**Task inputs:**
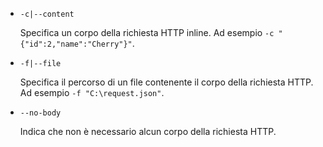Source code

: * `-c|--content`

  Specifica un corpo della richiesta HTTP inline. Ad esempio `-c "{"id":2,"name":"Cherry"}"`.

* `-f|--file`

  Specifica il percorso di un file contenente il corpo della richiesta HTTP. Ad esempio `-f "C:\request.json"`.

* `--no-body`

  Indica che non è necessario alcun corpo della richiesta HTTP.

**About this exercise:** Please output exactly the lines from the one containing "Specifica un corpo" through the end of the records, both included.

**Response:**
  Specifica un corpo della richiesta HTTP inline. Ad esempio `-c "{"id":2,"name":"Cherry"}"`.

* `-f|--file`

  Specifica il percorso di un file contenente il corpo della richiesta HTTP. Ad esempio `-f "C:\request.json"`.

* `--no-body`

  Indica che non è necessario alcun corpo della richiesta HTTP.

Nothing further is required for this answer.